**What this task involves**
With the entries below as the source, tally the lines that contain the string "ProductImage" and give the number only.

-=-=-=-=-

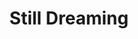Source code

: ---
layout: product
product_id: 4411623211070
id: 4411623211070
title: Still Dreaming
body_html: >-
  <p>Artwork for my 2020 <a href="http://coveomusic.com/" title="COVEO Music"
  target="_blank">COVEO</a> single, 'Still Dreaming'.<br></p>

  <p>I originally took the photo of the rose for one of my previous songs, <em>Autumn 14</em> but after circumstances changed before releasing the single, the song was better suited to have different artwork. Once I finished up <em>Still Dreaming</em> I knew that this was the artwork to use. </p>

  <p><a href="http://coveomusic.com/still-dreaming/" title="COVEO Music | Still Dreaming" target="_blank">Listen on your favourite platform</a>.</p>

  <p> </p>
vendor: Connell McCarthy
product_type: Posters, Prints, & Visual Artwork
created_at: 2019-12-28T16:49:33-05:00
handle: still-dreaming
updated_at: 2022-06-27T13:52:08-04:00
published_at: 2019-12-28T16:49:33-05:00
template_suffix: ""
status: active
published_scope: global
tags: Batch 04, coveo, music, Print, sunrise, sunset
admin_graphql_api_id: gid://shopify/Product/4411623211070
variants:
  - id: 39577200525374
    product_id: 4411623211070
    title: 8x10” / Full Colour
    price: "35.00"
    sku: CM-PP-B1-01-XXS-FC
    position: 1
    inventory_policy: continue
    compare_at_price: null
    fulfillment_service: manual
    inventory_management: shopify
    option1: 8x10”
    option2: Full Colour
    option3: null
    created_at: 2021-09-01T14:54:34-04:00
    updated_at: 2022-02-07T16:09:26-05:00
    taxable: true
    barcode: ""
    grams: 208
    image_id: 13904778395710
    weight: 0.208
    weight_unit: kg
    inventory_item_id: 41671641333822
    inventory_quantity: 100
    old_inventory_quantity: 100
    requires_shipping: true
    admin_graphql_api_id: gid://shopify/ProductVariant/39577200525374
  - id: 39577200656446
    product_id: 4411623211070
    title: 8x10” / Black & White
    price: "35.00"
    sku: CM-PP-B1-01-XXS-BW
    position: 2
    inventory_policy: continue
    compare_at_price: null
    fulfillment_service: manual
    inventory_management: shopify
    option1: 8x10”
    option2: Black & White
    option3: null
    created_at: 2021-09-01T14:54:34-04:00
    updated_at: 2022-02-07T16:09:25-05:00
    taxable: true
    barcode: ""
    grams: 208
    image_id: 13904778362942
    weight: 0.208
    weight_unit: kg
    inventory_item_id: 41671641366590
    inventory_quantity: 100
    old_inventory_quantity: 100
    requires_shipping: true
    admin_graphql_api_id: gid://shopify/ProductVariant/39577200656446
  - id: 39577200754750
    product_id: 4411623211070
    title: 8.5x11” / Full Colour
    price: "35.00"
    sku: CM-PP-B1-01-XS-FC
    position: 3
    inventory_policy: continue
    compare_at_price: null
    fulfillment_service: manual
    inventory_management: shopify
    option1: 8.5x11”
    option2: Full Colour
    option3: null
    created_at: 2021-09-01T14:54:34-04:00
    updated_at: 2022-02-07T16:09:25-05:00
    taxable: true
    barcode: ""
    grams: 208
    image_id: 13904778395710
    weight: 0.208
    weight_unit: kg
    inventory_item_id: 41671641399358
    inventory_quantity: 100
    old_inventory_quantity: 100
    requires_shipping: true
    admin_graphql_api_id: gid://shopify/ProductVariant/39577200754750
  - id: 39577200787518
    product_id: 4411623211070
    title: 8.5x11” / Black & White
    price: "35.00"
    sku: CM-PP-B1-01-XS-BW
    position: 4
    inventory_policy: continue
    compare_at_price: null
    fulfillment_service: manual
    inventory_management: shopify
    option1: 8.5x11”
    option2: Black & White
    option3: null
    created_at: 2021-09-01T14:54:34-04:00
    updated_at: 2022-02-07T16:09:25-05:00
    taxable: true
    barcode: ""
    grams: 208
    image_id: 13904778362942
    weight: 0.208
    weight_unit: kg
    inventory_item_id: 41671641432126
    inventory_quantity: 100
    old_inventory_quantity: 100
    requires_shipping: true
    admin_graphql_api_id: gid://shopify/ProductVariant/39577200787518
  - id: 39577200820286
    product_id: 4411623211070
    title: 13x19” / Full Colour
    price: "40.00"
    sku: CM-PP-B1-01-S-FC
    position: 5
    inventory_policy: continue
    compare_at_price: null
    fulfillment_service: manual
    inventory_management: shopify
    option1: 13x19”
    option2: Full Colour
    option3: null
    created_at: 2021-09-01T14:54:34-04:00
    updated_at: 2022-02-07T16:09:26-05:00
    taxable: true
    barcode: ""
    grams: 208
    image_id: 13904778395710
    weight: 0.208
    weight_unit: kg
    inventory_item_id: 41671641464894
    inventory_quantity: 100
    old_inventory_quantity: 100
    requires_shipping: true
    admin_graphql_api_id: gid://shopify/ProductVariant/39577200820286
  - id: 39577200853054
    product_id: 4411623211070
    title: 13x19” / Black & White
    price: "40.00"
    sku: CM-PP-B1-01-S-BW
    position: 6
    inventory_policy: continue
    compare_at_price: null
    fulfillment_service: manual
    inventory_management: shopify
    option1: 13x19”
    option2: Black & White
    option3: null
    created_at: 2021-09-01T14:54:34-04:00
    updated_at: 2022-02-07T18:18:46-05:00
    taxable: true
    barcode: ""
    grams: 208
    image_id: 13904778362942
    weight: 0.208
    weight_unit: kg
    inventory_item_id: 41671641497662
    inventory_quantity: 100
    old_inventory_quantity: 100
    requires_shipping: true
    admin_graphql_api_id: gid://shopify/ProductVariant/39577200853054
  - id: 39577200885822
    product_id: 4411623211070
    title: 16x20” / Full Colour
    price: "50.00"
    sku: CM-PP-B1-01-M-FC
    position: 7
    inventory_policy: continue
    compare_at_price: null
    fulfillment_service: manual
    inventory_management: shopify
    option1: 16x20”
    option2: Full Colour
    option3: null
    created_at: 2021-09-01T14:54:34-04:00
    updated_at: 2022-02-07T16:09:30-05:00
    taxable: true
    barcode: ""
    grams: 208
    image_id: 13904778395710
    weight: 0.208
    weight_unit: kg
    inventory_item_id: 41671641530430
    inventory_quantity: 100
    old_inventory_quantity: 100
    requires_shipping: true
    admin_graphql_api_id: gid://shopify/ProductVariant/39577200885822
  - id: 39577200918590
    product_id: 4411623211070
    title: 16x20” / Black & White
    price: "50.00"
    sku: CM-PP-B1-01-M-BW
    position: 8
    inventory_policy: continue
    compare_at_price: null
    fulfillment_service: manual
    inventory_management: shopify
    option1: 16x20”
    option2: Black & White
    option3: null
    created_at: 2021-09-01T14:54:34-04:00
    updated_at: 2022-02-07T16:09:31-05:00
    taxable: true
    barcode: ""
    grams: 208
    image_id: 13904778362942
    weight: 0.208
    weight_unit: kg
    inventory_item_id: 41671641563198
    inventory_quantity: 100
    old_inventory_quantity: 100
    requires_shipping: true
    admin_graphql_api_id: gid://shopify/ProductVariant/39577200918590
  - id: 39577200951358
    product_id: 4411623211070
    title: 20x24” / Full Colour
    price: "60.00"
    sku: CM-PP-B1-01-L-FC
    position: 9
    inventory_policy: continue
    compare_at_price: null
    fulfillment_service: manual
    inventory_management: shopify
    option1: 20x24”
    option2: Full Colour
    option3: null
    created_at: 2021-09-01T14:54:34-04:00
    updated_at: 2022-02-07T16:09:32-05:00
    taxable: true
    barcode: ""
    grams: 208
    image_id: 13904778395710
    weight: 0.208
    weight_unit: kg
    inventory_item_id: 41671641595966
    inventory_quantity: 100
    old_inventory_quantity: 100
    requires_shipping: true
    admin_graphql_api_id: gid://shopify/ProductVariant/39577200951358
  - id: 39577200984126
    product_id: 4411623211070
    title: 20x24” / Black & White
    price: "60.00"
    sku: CM-PP-B1-01-L-BW
    position: 10
    inventory_policy: continue
    compare_at_price: null
    fulfillment_service: manual
    inventory_management: shopify
    option1: 20x24”
    option2: Black & White
    option3: null
    created_at: 2021-09-01T14:54:34-04:00
    updated_at: 2022-02-07T16:09:31-05:00
    taxable: true
    barcode: ""
    grams: 208
    image_id: 13904778362942
    weight: 0.208
    weight_unit: kg
    inventory_item_id: 41671641628734
    inventory_quantity: 100
    old_inventory_quantity: 100
    requires_shipping: true
    admin_graphql_api_id: gid://shopify/ProductVariant/39577200984126
  - id: 39577201016894
    product_id: 4411623211070
    title: 20x30” / Full Colour
    price: "70.00"
    sku: CM-PP-B1-01-XL-FC
    position: 11
    inventory_policy: continue
    compare_at_price: null
    fulfillment_service: manual
    inventory_management: shopify
    option1: 20x30”
    option2: Full Colour
    option3: null
    created_at: 2021-09-01T14:54:34-04:00
    updated_at: 2022-02-07T16:09:33-05:00
    taxable: true
    barcode: ""
    grams: 208
    image_id: 13904778395710
    weight: 0.208
    weight_unit: kg
    inventory_item_id: 41671641661502
    inventory_quantity: 100
    old_inventory_quantity: 100
    requires_shipping: true
    admin_graphql_api_id: gid://shopify/ProductVariant/39577201016894
  - id: 39577201049662
    product_id: 4411623211070
    title: 20x30” / Black & White
    price: "70.00"
    sku: CM-PP-B1-01-XL-BW
    position: 12
    inventory_policy: continue
    compare_at_price: null
    fulfillment_service: manual
    inventory_management: shopify
    option1: 20x30”
    option2: Black & White
    option3: null
    created_at: 2021-09-01T14:54:34-04:00
    updated_at: 2022-02-07T16:09:36-05:00
    taxable: true
    barcode: ""
    grams: 208
    image_id: 13904778362942
    weight: 0.208
    weight_unit: kg
    inventory_item_id: 41671641694270
    inventory_quantity: 100
    old_inventory_quantity: 100
    requires_shipping: true
    admin_graphql_api_id: gid://shopify/ProductVariant/39577201049662
  - id: 39577201082430
    product_id: 4411623211070
    title: 24x36” / Full Colour
    price: "90.00"
    sku: CM-PP-B1-01-XXL-FC
    position: 13
    inventory_policy: continue
    compare_at_price: null
    fulfillment_service: manual
    inventory_management: shopify
    option1: 24x36”
    option2: Full Colour
    option3: null
    created_at: 2021-09-01T14:54:34-04:00
    updated_at: 2022-02-07T16:09:35-05:00
    taxable: true
    barcode: ""
    grams: 208
    image_id: 13904778395710
    weight: 0.208
    weight_unit: kg
    inventory_item_id: 41671641727038
    inventory_quantity: 100
    old_inventory_quantity: 100
    requires_shipping: true
    admin_graphql_api_id: gid://shopify/ProductVariant/39577201082430
  - id: 39577201115198
    product_id: 4411623211070
    title: 24x36” / Black & White
    price: "90.00"
    sku: CM-PP-B1-01-XXL-BW
    position: 14
    inventory_policy: continue
    compare_at_price: null
    fulfillment_service: manual
    inventory_management: shopify
    option1: 24x36”
    option2: Black & White
    option3: null
    created_at: 2021-09-01T14:54:34-04:00
    updated_at: 2022-02-07T16:09:36-05:00
    taxable: true
    barcode: ""
    grams: 208
    image_id: 13904778362942
    weight: 0.208
    weight_unit: kg
    inventory_item_id: 41671641759806
    inventory_quantity: 100
    old_inventory_quantity: 100
    requires_shipping: true
    admin_graphql_api_id: gid://shopify/ProductVariant/39577201115198
  - id: 39577201147966
    product_id: 4411623211070
    title: 30x40” / Full Colour
    price: "100.00"
    sku: CM-PP-B1-01-XXXL-FC
    position: 15
    inventory_policy: continue
    compare_at_price: null
    fulfillment_service: manual
    inventory_management: shopify
    option1: 30x40”
    option2: Full Colour
    option3: null
    created_at: 2021-09-01T14:54:34-04:00
    updated_at: 2022-02-07T16:09:36-05:00
    taxable: true
    barcode: ""
    grams: 208
    image_id: 13904778395710
    weight: 0.208
    weight_unit: kg
    inventory_item_id: 41671641792574
    inventory_quantity: 100
    old_inventory_quantity: 100
    requires_shipping: true
    admin_graphql_api_id: gid://shopify/ProductVariant/39577201147966
  - id: 39577201180734
    product_id: 4411623211070
    title: 30x40” / Black & White
    price: "100.00"
    sku: CM-PP-B1-01-XXXL-BW
    position: 16
    inventory_policy: continue
    compare_at_price: null
    fulfillment_service: manual
    inventory_management: shopify
    option1: 30x40”
    option2: Black & White
    option3: null
    created_at: 2021-09-01T14:54:35-04:00
    updated_at: 2022-02-07T16:09:35-05:00
    taxable: true
    barcode: ""
    grams: 208
    image_id: 13904778362942
    weight: 0.208
    weight_unit: kg
    inventory_item_id: 41671641825342
    inventory_quantity: 100
    old_inventory_quantity: 100
    requires_shipping: true
    admin_graphql_api_id: gid://shopify/ProductVariant/39577201180734
options:
  - id: 5729204273214
    product_id: 4411623211070
    name: Size
    position: 1
    values:
      - 8x10”
      - 8.5x11”
      - 13x19”
      - 16x20”
      - 20x24”
      - 20x30”
      - 24x36”
      - 30x40”
  - id: 8590027259966
    product_id: 4411623211070
    name: Color
    position: 2
    values:
      - Full Colour
      - Black & White
images:
  - id: 13904778395710
    product_id: 4411623211070
    position: 1
    created_at: 2019-12-28T16:53:13-05:00
    updated_at: 2019-12-28T16:53:19-05:00
    alt: null
    width: 1000
    height: 1500
    src: https://cdn.shopify.com/s/files/1/1624/2355/products/Still-Dreaming---Product-2019.jpg?v=1577569999
    variant_ids:
      - 39577200525374
      - 39577200754750
      - 39577200820286
      - 39577200885822
      - 39577200951358
      - 39577201016894
      - 39577201082430
      - 39577201147966
    admin_graphql_api_id: gid://shopify/ProductImage/13904778395710
  - id: 13904778362942
    product_id: 4411623211070
    position: 2
    created_at: 2019-12-28T16:53:13-05:00
    updated_at: 2019-12-28T16:53:19-05:00
    alt: null
    width: 1000
    height: 1500
    src: https://cdn.shopify.com/s/files/1/1624/2355/products/Still-Dreaming---Product-2019-_B_W.jpg?v=1577569999
    variant_ids:
      - 39577200656446
      - 39577200787518
      - 39577200853054
      - 39577200918590
      - 39577200984126
      - 39577201049662
      - 39577201115198
      - 39577201180734
    admin_graphql_api_id: gid://shopify/ProductImage/13904778362942
  - id: 28230304235582
    product_id: 4411623211070
    position: 3
    created_at: 2021-05-04T20:49:12-04:00
    updated_at: 2021-05-04T20:49:12-04:00
    alt: null
    width: 2000
    height: 1800
    src: https://cdn.shopify.com/s/files/1/1624/2355/products/PAR_02_0001_1a5c32ba-9417-4e0f-a51b-b4a0722bc9fb.png?v=1620175752
    variant_ids: []
    admin_graphql_api_id: gid://shopify/ProductImage/28230304235582
image:
  id: 13904778395710
  product_id: 4411623211070
  position: 1
  created_at: 2019-12-28T16:53:13-05:00
  updated_at: 2019-12-28T16:53:19-05:00
  alt: null
  width: 1000
  height: 1500
  src: https://cdn.shopify.com/s/files/1/1624/2355/products/Still-Dreaming---Product-2019.jpg?v=1577569999
  variant_ids:
    - 39577200525374
    - 39577200754750
    - 39577200820286
    - 39577200885822
    - 39577200951358
    - 39577201016894
    - 39577201082430
    - 39577201147966
  admin_graphql_api_id: gid://shopify/ProductImage/13904778395710

---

-=-=-=-=-

**Answer box**
4